É o continente mais isolado do planeta, onde o vento corta o silêncio e a presença humana é mínima. No entanto, um estudo encontrou sinais claros das nossas rotinas diárias na sua neve. A questão é: como é que eles foram lá parar?

    Antártida
    Os nossos produtos de uso diário encontram-se agora em todo o mundo.

    A Antártida é em parte um laboratório natural e em parte um símbolo moral. É o canto mais extremo do planeta, onde a vida é testada até aos seus limites e onde a influência humana se estende mais longe do que imaginamos. Um novo estudo recorda-nos que mesmo este lugar branco, remoto e aparentemente intocado já não é tão isolado como pensamos.

    Durante o verão austral de 2021-2022, uma equipa de investigadores italianos recolheu amostras de neve em 18 pontos costeiros ao longo do Mar de Ross, alguns perto de bases científicas, outros a centenas de quilómetros de qualquer presença humana. Viajaram a bordo de helicópteros que já se dirigiam para a zona por outras razões, para minimizar a sua própria pegada. Mas o que encontraram no laboratório contou uma história diferente.

    Cada uma das 23 amostras analisadas continha substâncias químicas ligadas a produtos de higiene pessoal. Cosméticos, protetores solares, perfumes - até mesmo ingredientes normalmente encontrados em champôs e sabonetes. Todos a flutuar na neve virgem da Antártida.

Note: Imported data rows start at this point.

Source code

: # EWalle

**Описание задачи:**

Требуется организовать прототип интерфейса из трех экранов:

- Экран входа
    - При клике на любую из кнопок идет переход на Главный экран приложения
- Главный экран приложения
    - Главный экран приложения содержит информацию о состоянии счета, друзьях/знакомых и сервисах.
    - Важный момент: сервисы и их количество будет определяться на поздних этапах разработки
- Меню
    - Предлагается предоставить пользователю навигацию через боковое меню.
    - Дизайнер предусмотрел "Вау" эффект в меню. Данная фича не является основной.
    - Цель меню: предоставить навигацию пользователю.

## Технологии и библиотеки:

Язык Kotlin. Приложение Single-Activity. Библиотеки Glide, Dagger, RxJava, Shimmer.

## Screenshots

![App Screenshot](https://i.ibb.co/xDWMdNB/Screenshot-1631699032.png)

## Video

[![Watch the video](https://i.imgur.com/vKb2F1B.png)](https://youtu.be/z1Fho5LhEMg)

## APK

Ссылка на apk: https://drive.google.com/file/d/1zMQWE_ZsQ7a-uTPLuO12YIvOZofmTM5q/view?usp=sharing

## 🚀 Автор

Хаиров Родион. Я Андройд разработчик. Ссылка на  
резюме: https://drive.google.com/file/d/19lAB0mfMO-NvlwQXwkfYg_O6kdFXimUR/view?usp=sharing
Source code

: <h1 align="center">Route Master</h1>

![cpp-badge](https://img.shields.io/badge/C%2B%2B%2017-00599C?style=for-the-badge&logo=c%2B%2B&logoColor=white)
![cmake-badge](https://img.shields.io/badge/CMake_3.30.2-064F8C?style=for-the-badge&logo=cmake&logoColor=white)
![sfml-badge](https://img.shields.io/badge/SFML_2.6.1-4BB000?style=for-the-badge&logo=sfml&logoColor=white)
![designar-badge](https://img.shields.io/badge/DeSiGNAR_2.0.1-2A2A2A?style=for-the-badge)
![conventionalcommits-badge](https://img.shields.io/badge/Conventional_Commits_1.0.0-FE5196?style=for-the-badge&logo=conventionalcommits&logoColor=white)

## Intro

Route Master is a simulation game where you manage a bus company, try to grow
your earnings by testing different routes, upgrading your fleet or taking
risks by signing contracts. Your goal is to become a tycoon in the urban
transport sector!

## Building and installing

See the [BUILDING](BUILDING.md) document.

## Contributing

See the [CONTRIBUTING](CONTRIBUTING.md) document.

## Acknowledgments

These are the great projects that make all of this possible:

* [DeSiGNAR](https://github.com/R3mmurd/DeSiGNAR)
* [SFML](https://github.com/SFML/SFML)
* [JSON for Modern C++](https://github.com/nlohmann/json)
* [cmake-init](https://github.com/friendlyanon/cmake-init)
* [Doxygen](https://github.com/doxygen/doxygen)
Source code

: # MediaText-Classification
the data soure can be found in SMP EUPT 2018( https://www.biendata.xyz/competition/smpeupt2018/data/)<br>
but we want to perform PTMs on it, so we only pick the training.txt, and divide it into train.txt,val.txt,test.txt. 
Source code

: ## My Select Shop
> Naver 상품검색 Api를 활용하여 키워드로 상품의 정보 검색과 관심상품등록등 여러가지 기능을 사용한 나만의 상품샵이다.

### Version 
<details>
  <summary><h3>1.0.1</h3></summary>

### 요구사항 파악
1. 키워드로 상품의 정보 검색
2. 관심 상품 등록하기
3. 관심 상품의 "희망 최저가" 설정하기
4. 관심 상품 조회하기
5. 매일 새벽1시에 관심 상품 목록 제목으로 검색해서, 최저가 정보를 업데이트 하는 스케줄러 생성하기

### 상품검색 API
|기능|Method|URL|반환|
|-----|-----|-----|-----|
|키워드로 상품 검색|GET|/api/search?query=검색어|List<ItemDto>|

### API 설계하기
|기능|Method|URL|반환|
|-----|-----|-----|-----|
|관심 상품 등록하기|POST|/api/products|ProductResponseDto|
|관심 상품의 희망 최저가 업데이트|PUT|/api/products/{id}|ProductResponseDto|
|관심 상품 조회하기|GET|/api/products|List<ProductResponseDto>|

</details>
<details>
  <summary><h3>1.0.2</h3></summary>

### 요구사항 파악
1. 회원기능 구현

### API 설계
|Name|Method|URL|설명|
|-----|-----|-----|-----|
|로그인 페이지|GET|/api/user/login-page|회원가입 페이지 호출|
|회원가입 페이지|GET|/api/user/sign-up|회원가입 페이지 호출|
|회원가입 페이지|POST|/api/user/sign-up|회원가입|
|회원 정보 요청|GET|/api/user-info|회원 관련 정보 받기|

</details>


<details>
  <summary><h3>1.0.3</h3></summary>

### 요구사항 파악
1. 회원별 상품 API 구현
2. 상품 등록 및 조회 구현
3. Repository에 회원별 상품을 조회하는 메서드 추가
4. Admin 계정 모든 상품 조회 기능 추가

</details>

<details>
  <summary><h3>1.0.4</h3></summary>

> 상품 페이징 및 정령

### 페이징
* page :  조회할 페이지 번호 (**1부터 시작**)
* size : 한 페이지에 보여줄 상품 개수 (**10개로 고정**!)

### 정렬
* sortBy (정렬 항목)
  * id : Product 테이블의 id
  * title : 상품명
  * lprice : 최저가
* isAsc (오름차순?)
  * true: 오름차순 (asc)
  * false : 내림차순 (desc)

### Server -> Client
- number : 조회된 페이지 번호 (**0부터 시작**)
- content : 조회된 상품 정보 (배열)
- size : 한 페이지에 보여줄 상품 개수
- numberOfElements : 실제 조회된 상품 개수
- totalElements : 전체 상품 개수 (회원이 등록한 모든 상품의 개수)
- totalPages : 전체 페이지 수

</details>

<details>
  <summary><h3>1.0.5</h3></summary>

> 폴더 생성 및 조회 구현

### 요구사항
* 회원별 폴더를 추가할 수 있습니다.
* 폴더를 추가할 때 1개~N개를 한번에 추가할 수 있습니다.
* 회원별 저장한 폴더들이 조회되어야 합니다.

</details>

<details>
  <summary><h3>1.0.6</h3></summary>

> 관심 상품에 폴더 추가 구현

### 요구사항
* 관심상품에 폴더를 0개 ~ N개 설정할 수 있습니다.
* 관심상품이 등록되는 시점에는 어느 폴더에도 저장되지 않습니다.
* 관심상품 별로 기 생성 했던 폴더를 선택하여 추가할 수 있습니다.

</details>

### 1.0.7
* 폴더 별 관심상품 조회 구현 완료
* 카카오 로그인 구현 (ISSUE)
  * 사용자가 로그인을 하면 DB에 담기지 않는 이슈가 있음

    Das prateleiras das lojas às placas de gelo

    O que os investigadores descobriram não eram microplásticos nem resíduos visíveis. Eram compostos orgânicos semi-voláteis - produtos químicos que usamos todos os dias sem pensar muito. São ingredientes funcionais: conservam, perfumam, protegem do sol ou ajudam a misturar uma coisa com outra.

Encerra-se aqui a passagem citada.